Right now, during our winter break, I have no other responsibilities pulling at me, so I could actually spend the time reading and thinking. It affected me a few different ways and in in different applications, but all related to how I think about special education (since that is where I spend most of my leadership skills).

First, a friend and I just finished running a "Christmas Camp" for girls with mild to moderate disabilities and their siblings. If this actually turns into something that we continue with, the book would be a great discussion point for us to delineate responsibilities of running camps and activities.

Second, I'd love for my two assistants to read this book and then have the three of us talk about the classroom climate and goals. While we typically think of teaching assistants in a "followers" role, the reality is, in the classroom to children, they are leaders.
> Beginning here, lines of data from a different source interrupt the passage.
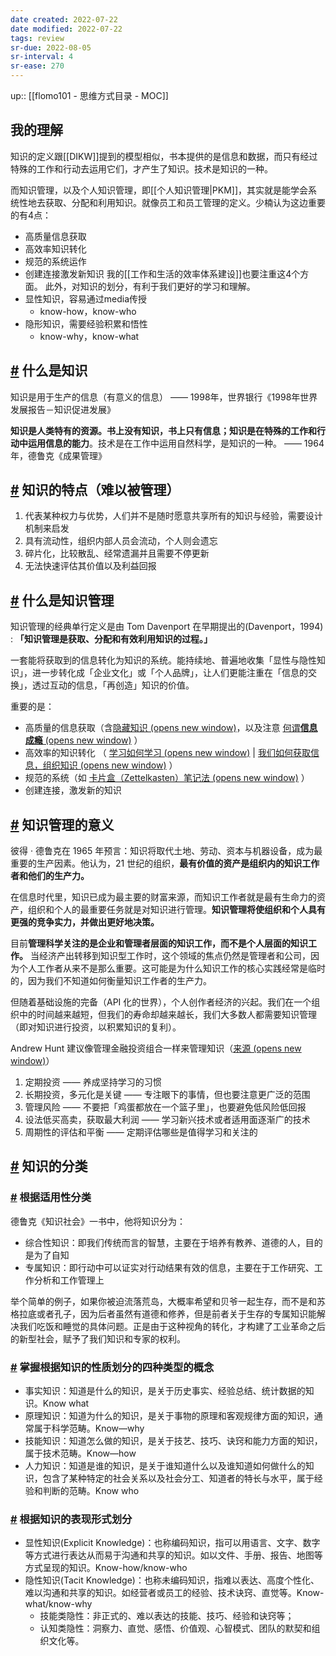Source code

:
```yaml
---
date created: 2022-07-22
date modified: 2022-07-22
tags: review
sr-due: 2022-08-05
sr-interval: 4
sr-ease: 270
---
```

up:: [[flomo101 - 思维方式目录 - MOC]]

## 我的理解

知识的定义跟[[DIKW]]提到的模型相似，书本提供的是信息和数据，而只有经过特殊的工作和行动去运用它们，才产生了知识。技术是知识的一种。

而知识管理，以及个人知识管理，即[[个人知识管理|PKM]]，其实就是能学会系统性地去获取、分配和利用知识。就像员工和员工管理的定义。少楠认为这边重要的有4点：

- 高质量信息获取
- 高效率知识转化
- 规范的系统运作
- 创建连接激发新知识
我的[[工作和生活的效率体系建设]]也要注重这4个方面。
此外，对知识的划分，有利于我们更好的学习和理解。
- 显性知识，容易通过media传授
	- know-how，know-who
- 隐形知识，需要经验积累和悟性
	- know-why，know-what

## [#](https://help.flomoapp.com/thinking/knowledge.html#%E4%BB%80%E4%B9%88%E6%98%AF%E7%9F%A5%E8%AF%86) 什么是知识

知识是用于生产的信息（有意义的信息） —— 1998年，世界银行《1998年世界发展报告－知识促进发展》

**知识是人类特有的资源。书上没有知识，书上只有信息；知识是在特殊的工作和行动中运用信息的能力**。技术是在工作中运用自然科学，是知识的一种。 —— 1964年，德鲁克《成果管理》

## [#](https://help.flomoapp.com/thinking/knowledge.html#%E7%9F%A5%E8%AF%86%E7%9A%84%E7%89%B9%E7%82%B9-%E9%9A%BE%E4%BB%A5%E8%A2%AB%E7%AE%A1%E7%90%86) 知识的特点（难以被管理）

1. 代表某种权力与优势，人们并不是随时愿意共享所有的知识与经验，需要设计机制来启发
2. 具有流动性，组织内部人员会流动，个人则会遗忘
3. 碎片化，比较散乱、经常遗漏并且需要不停更新
4. 无法快速评估其价值以及利益回报

## [#](https://help.flomoapp.com/thinking/knowledge.html#%E4%BB%80%E4%B9%88%E6%98%AF%E7%9F%A5%E8%AF%86%E7%AE%A1%E7%90%86) 什么是知识管理

知识管理的经典单行定义是由 Tom Davenport 在早期提出的(Davenport，1994) : **「知识管理是获取、分配和有效利用知识的过程。」**

一套能将获取到的信息转化为知识的系统。能持续地、普遍地收集「显性与隐性知识」，进一步转化成「企业文化」或「个人品牌」，让人们更能注重在「信息的交换」，透过互动的信息，「再创造」知识的价值。

重要的是：

- 高质量的信息获取（含[隐藏知识 (opens new window)](https://www.notion.so/9467320e167842349c0cfa9057133634)，以及注意 [何谓**信息成瘾** (opens new window)](https://www.notion.so/0f2f1c4a7ba24ecf86eca0cefa6d5ed9) ）
- 高效率的知识转化 （ [学习如何学习 (opens new window)](https://www.notion.so/4d92410d370849c1be0bde496b6d60bb) | [我们如何获取信息，组织知识 (opens new window)](https://www.notion.so/619b68d4a9184080a9429f24724e8c0a) ）
- 规范的系统（如 [卡片盒（Zettelkasten）笔记法 (opens new window)](https://www.notion.so/Zettelkasten-25627d7ce99344c487f4e42d861f9e0a) ）
- 创建连接，激发新的知识

## [#](https://help.flomoapp.com/thinking/knowledge.html#%E7%9F%A5%E8%AF%86%E7%AE%A1%E7%90%86%E7%9A%84%E6%84%8F%E4%B9%89) 知识管理的意义

彼得 · 德鲁克在 1965 年预言：知识将取代土地、劳动、资本与机器设备，成为最重要的生产因素。他认为，21 世纪的组织，**最有价值的资产是组织内的知识工作者和他们的生产力。**

在信息时代里，知识已成为最主要的财富来源，而知识工作者就是最有生命力的资产，组织和个人的最重要任务就是对知识进行管理。**知识管理将使组织和个人具有更强的竞争实力，并做出更好地决策。**

目前**管理科学关注的是企业和管理者层面的知识工作，而不是个人层面的知识工作。** 当经济产出转移到知识型工作时，这个领域的焦点仍然是管理者和公司，因为个人工作者从来不是那么重要。这可能是为什么知识工作的核心实践经常是临时的，因为我们不知道如何衡量知识工作者的生产力。

但随着基础设施的完备（API 化的世界），个人创作者经济的兴起。我们在一个组织中的时间越来越短，但我们的寿命却越来越长，我们大多数人都需要知识管理（即对知识进行投资，以积累知识的复利）。

Andrew Hunt 建议像管理金融投资组合一样来管理知识（[来源 (opens new window)](https://michaelion.net/posts/2020-02-10-pragmatic-programmer-notes/)）


1. 定期投资 —— 养成坚持学习的习惯
2. 长期投资，多元化是关键 —— 专注眼下的事情，但也要注意更广泛的范围
3. 管理风险 —— 不要把「鸡蛋都放在一个篮子里」，也要避免低风险低回报
4. 设法低买高卖，获取最大利润 —— 学习新兴技术或者适用面逐渐广的技术
5. 周期性的评估和平衡 —— 定期评估哪些是值得学习和关注的

## [#](https://help.flomoapp.com/thinking/knowledge.html#%E7%9F%A5%E8%AF%86%E7%9A%84%E5%88%86%E7%B1%BB) 知识的分类

### [#](https://help.flomoapp.com/thinking/knowledge.html#%E6%A0%B9%E6%8D%AE%E9%80%82%E7%94%A8%E6%80%A7%E5%88%86%E7%B1%BB) 根据适用性分类

德鲁克《知识社会》一书中，他将知识分为：

- 综合性知识：即我们传统而言的智慧，主要在于培养有教养、道德的人，目的是为了自知
- 专属知识：即行动中可以证实对行动结果有效的信息，主要在于工作研究、工作分析和工作管理上

举个简单的例子，如果你被迫流落荒岛，大概率希望和贝爷一起生存，而不是和苏格拉底或者孔子，因为后者虽然有道德和修养，但是前者关于生存的专属知识能解决我们吃饭和睡觉的具体问题。正是由于这种视角的转化，才构建了工业革命之后的新型社会，赋予了我们知识和专家的权利。

### [#](https://help.flomoapp.com/thinking/knowledge.html#%E6%8E%8C%E6%8F%A1%E6%A0%B9%E6%8D%AE%E7%9F%A5%E8%AF%86%E7%9A%84%E6%80%A7%E8%B4%A8%E5%88%92%E5%88%86%E7%9A%84%E5%9B%9B%E7%A7%8D%E7%B1%BB%E5%9E%8B%E7%9A%84%E6%A6%82%E5%BF%B5) **掌握根据知识的性质划分的四种类型的概念**

- 事实知识：知道是什么的知识，是关于历史事实、经验总结、统计数据的知识。Know what
- 原理知识：知道为什么的知识，是关于事物的原理和客观规律方面的知识，通常属于科学范畴。Know—why
- 技能知识：知道怎么做的知识，是关于技艺、技巧、诀窍和能力方面的知识，属于技术范畴。Know—how
- 人力知识：知道是谁的知识，是关于谁知道什么以及谁知道如何做什么的知识，包含了某种特定的社会关系以及社会分工、知道者的特长与水平，属于经验和判断的范畴。Know who

### [#](https://help.flomoapp.com/thinking/knowledge.html#%E6%A0%B9%E6%8D%AE%E7%9F%A5%E8%AF%86%E7%9A%84%E8%A1%A8%E7%8E%B0%E5%BD%A2%E5%BC%8F%E5%88%92%E5%88%86) **根据知识的表现形式划分**

- 显性知识(Explicit Knowledge)：也称编码知识，指可以用语言、文字、数字等方式进行表达从而易于沟通和共享的知识。如以文件、手册、报告、地图等方式呈现的知识。Know-how/know-who
- 隐性知识(Tacit Knowledge)：也称未编码知识，指难以表达、高度个性化、难以沟通和共享的知识。如经营者或员工的经验、技术诀窍、直觉等。Know-what/know-why
    - 技能类隐性：非正式的、难以表达的技能、技巧、经验和诀窍等；
    - 认知类隐性：洞察力、直觉、感悟、价值观、心智模式、团队的默契和组织文化等。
The two ladies I work with are quite talented and compassionate so they no doubt have leadership qualities.

Third, I'd like to e-mail the author and have some discussions on creating a strengths finder for children. The kids in my class are there based on their deficits. At their ages, (8 and 9) they are starting to become very socially aware that they are in a "special" class. I hate this aspect of my job. I can tell them all of the strengths that I see, but they (much like adults and society) want "proof." I think a strengths finder assessment for children would be beneficial!

There is a quote in the book that struck me: "At a very basic level, it is hard to build self-confidence when we are focused on our weaknesses instead of our strengths." When I think about this in terms of a child who is living with a learning disability or an intellectual disability, it frustrates me. Our current special educational model is based upon what is impeding the child from learning rather than based upon building strengths of a child who is struggling. There's another educational researcher, Torgenson (I think), who through his research has found that the single most influential factor in future reading success is prior positive reading experiences. How do we know and understand the value of strengths based performance and positive experiences and yet we continue to operate on a deficit driven model and pounding away at weaknesses? Crazy!

Perhaps my above rant clearly shows my own inclinations towards "includer" and "maximizer," but I do find the book to be generally valuable to people who have any type of leadership role within a family, community or work environment. If you have a free night or weekend, be sure to check it out!